By Joan Murray

MIAMI (CBSMiami) – Every year millions of people, many of them children, are forced to work as sex slaves.

Florida has the third-highest rate of calls regarding human trafficking and it only gets worse when big events like the Super Bowl land here.

Law enforcement at the local, state and federal levels are on high alert with thousands of tourists flocking to our area. They are scouring the internet and watching the airports for signs of trafficking.

“This is a $150-billion industry worldwide,” said Miami Police Chief Jorge Colina.

The city’s police force is a key player in stamping out human trafficking.

Private investigator and anti-human trafficking crusader John Rode spends his days exposing prostitution going on at South Florida hotels, office buildings, and massage parlors. He believes at least half of the women are victims of human trafficking. Lured by the promise of a better life, the girls are often forced into selling themselves at the hands of the traffickers.

“If we can rescue one victim, it’s all worthwhile,” said Rode.

The Miami-Dade State Attorney’s Office said since they established their Human Trafficking Task Force in 2012, they’ve prosecuted 625 cases and have interacted with about 758 victims.
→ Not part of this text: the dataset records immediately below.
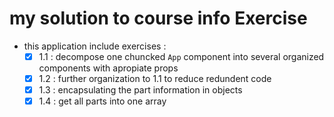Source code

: # my solution to course info Exercise

- this application include exercises :
  - [x] 1.1 : decompose one chuncked `App` component into several organized components with apropiate props
  - [x] 1.2 : further organization to 1.1 to reduce redundent code
  - [x] 1.3 : encapsulating the part information in objects
  * [x] 1.4 : get all parts into one array
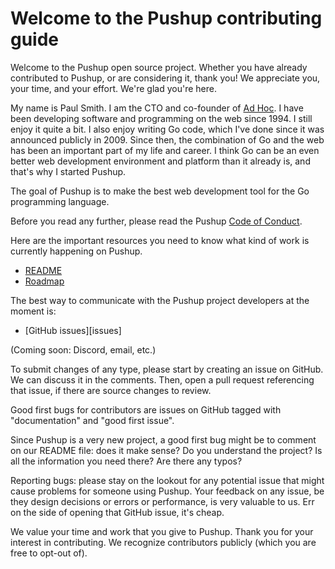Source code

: # Welcome to the Pushup contributing guide

Welcome to the Pushup open source project. Whether you have already contributed
to Pushup, or are considering it, thank you! We appreciate you, your time,
and your effort. We're glad you're here.

My name is Paul Smith. I am the CTO and co-founder of [Ad Hoc][adhoc]. I
have been developing software and programming on the web since 1994. I still
enjoy it quite a bit. I also enjoy writing Go code, which I've done since
it was announced publicly in 2009. Since then, the combination of Go and
the web has been an important part of my life and career. I think Go can be
an even better web development environment and platform than it already is,
and that's why I started Pushup.

The goal of Pushup is to make the best web development tool for the Go
programming language.

Before you read any further, please read the Pushup [Code of Conduct][coc].

Here are the important resources you need to know what kind of work is
currently happening on Pushup.

 - [README][readme]
 - [Roadmap][roadmap]

The best way to communicate with the Pushup project developers at the
moment is:

 - [GitHub issues][issues]

(Coming soon: Discord, email, etc.)

To submit changes of any type, please start by creating an issue on GitHub. We
can discuss it in the comments. Then, open a pull request referencing that
issue, if there are source changes to review.

Good first bugs for contributors are issues on GitHub tagged with
"documentation" and "good first issue".

Since Pushup is a very new project, a good first bug might be to comment on
our README file: does it make sense? Do you understand the project? Is all
the information you need there? Are there any typos?

Reporting bugs: please stay on the lookout for any potential issue that
might cause problems for someone using Pushup. Your feedback on any issue, be
they design decisions or errors or performance, is very valuable to us. Err
on the side of opening that GitHub issue, it's cheap.

We value your time and work that you give to Pushup. Thank you for your
interest in contributing. We recognize contributors publicly (which you are
free to opt-out of).

[adhoc]: https://adhoc.team/
[coc]: ./CODE_OF_CONDUCT.md
[readme]: ./README.md
[roadmap]: https://github.com/orgs/adhocteam/projects/38/views/1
Broward County which uses a more narrow calculation said they’ve prosecuted at least 149 cases since 2012.

Jumorrow Johnson is the sex trafficking coordinator for the Broward State Attorney’s Office. While the face of the trafficker is hard to pin down, she said the profile of the girls living in the shadows of sex slavery has evolved.

“Foster care and runaways are hard to control,” said said.

Girls who come from stable homes sometimes find themselves working for sex traffickers through unforeseen circumstances.

CBS4 spoke to Lina Thompson who spent ten years being trafficked in Europe. She now lives in South Florida.

“I was in such shock in the beginning,” she said.

Lina Thompson (CBS4)

Thompson said she would be trafficked up to thirty times a day over the years, earning hundreds of thousands of dollars for the traffickers.

“The whole humiliation and what you go through, you are in jail,” she said.

Thompson escaped the life with the help of one of her Dutch clients. She said her trafficker was arrested and is serving prison time.

Thompson started, a website to help girls being trafficked.

She’s also placing barcodes in different languages so girls who are being trafficked can learn where to get help.

“We have them in 21 states and throughout the world,” she said.

They are at airports, in Uber cars, and at truck stops.

The hospitality industry is also doing its part by training staff to recognize signs of human trafficking at hotels, motels, and restaurants.